◆ TRY IT: Reproduce word for word, from the entries below, the line with "than to understand", the line with "implemented per resource.", and every line between them, and nothing more.

◆ EXCERPTED RECORDS:
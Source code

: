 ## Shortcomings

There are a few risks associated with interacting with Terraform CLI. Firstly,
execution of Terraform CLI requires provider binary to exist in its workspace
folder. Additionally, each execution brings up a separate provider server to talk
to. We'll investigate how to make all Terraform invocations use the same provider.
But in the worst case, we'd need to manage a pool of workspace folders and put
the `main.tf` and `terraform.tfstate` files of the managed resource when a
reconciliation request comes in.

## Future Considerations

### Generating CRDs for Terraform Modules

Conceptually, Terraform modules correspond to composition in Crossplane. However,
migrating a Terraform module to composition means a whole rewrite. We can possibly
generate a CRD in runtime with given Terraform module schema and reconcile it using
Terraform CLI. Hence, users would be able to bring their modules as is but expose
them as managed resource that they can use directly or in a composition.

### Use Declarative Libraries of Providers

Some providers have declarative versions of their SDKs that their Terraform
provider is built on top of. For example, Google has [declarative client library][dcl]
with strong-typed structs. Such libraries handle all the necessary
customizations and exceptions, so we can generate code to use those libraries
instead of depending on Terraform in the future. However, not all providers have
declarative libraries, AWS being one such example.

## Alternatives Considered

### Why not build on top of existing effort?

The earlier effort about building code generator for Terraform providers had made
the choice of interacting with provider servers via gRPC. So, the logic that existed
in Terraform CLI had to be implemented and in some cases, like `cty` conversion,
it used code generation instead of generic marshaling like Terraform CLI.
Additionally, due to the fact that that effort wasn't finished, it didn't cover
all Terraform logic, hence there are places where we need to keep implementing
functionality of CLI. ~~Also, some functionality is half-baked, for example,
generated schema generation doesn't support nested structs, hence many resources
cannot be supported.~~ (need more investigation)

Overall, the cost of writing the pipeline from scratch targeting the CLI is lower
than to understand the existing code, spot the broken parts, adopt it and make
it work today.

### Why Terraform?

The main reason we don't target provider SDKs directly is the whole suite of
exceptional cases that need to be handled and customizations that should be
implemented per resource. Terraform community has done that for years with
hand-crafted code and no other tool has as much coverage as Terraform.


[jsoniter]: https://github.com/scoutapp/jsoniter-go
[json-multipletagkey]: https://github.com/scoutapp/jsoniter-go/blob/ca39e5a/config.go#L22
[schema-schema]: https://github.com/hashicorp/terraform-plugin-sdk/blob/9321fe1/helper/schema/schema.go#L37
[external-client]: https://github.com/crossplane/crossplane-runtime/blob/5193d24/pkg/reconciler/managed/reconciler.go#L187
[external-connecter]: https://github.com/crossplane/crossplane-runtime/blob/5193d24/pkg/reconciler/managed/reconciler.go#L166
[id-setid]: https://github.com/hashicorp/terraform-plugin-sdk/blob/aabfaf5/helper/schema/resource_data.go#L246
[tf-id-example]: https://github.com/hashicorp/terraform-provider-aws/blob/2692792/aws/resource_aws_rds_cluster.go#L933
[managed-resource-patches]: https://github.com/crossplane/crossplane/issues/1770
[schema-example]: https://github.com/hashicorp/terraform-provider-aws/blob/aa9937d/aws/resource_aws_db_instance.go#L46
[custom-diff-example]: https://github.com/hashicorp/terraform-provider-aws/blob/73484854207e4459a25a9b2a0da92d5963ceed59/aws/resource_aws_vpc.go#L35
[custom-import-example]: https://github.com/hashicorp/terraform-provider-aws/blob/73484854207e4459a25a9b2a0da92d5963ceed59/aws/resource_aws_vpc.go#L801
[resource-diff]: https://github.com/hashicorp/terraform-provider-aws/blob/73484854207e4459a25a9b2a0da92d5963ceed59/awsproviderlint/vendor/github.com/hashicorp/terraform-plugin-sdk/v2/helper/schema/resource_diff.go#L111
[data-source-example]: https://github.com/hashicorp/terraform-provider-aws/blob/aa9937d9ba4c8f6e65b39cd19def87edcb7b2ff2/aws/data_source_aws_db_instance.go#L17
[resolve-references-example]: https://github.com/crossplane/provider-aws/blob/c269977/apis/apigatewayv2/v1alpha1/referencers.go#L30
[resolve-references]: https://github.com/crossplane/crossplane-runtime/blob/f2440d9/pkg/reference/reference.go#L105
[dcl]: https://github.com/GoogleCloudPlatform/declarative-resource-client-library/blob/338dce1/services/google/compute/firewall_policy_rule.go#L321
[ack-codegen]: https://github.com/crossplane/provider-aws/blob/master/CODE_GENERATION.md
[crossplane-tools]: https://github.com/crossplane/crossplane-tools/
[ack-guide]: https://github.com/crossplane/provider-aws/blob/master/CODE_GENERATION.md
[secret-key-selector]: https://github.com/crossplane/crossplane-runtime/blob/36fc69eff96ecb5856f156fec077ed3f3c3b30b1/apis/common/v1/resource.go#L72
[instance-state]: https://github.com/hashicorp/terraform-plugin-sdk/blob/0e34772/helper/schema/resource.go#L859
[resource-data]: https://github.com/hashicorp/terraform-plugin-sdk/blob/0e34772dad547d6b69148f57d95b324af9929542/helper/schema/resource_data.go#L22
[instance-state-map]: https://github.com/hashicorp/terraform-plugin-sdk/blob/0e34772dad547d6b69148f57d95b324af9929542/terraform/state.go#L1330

◆ RESPONSE FOR THIS EXERCISE:
than to understand the existing code, spot the broken parts, adopt it and make
it work today.

### Why Terraform?

The main reason we don't target provider SDKs directly is the whole suite of
exceptional cases that need to be handled and customizations that should be
implemented per resource. Terraform community has done that for years with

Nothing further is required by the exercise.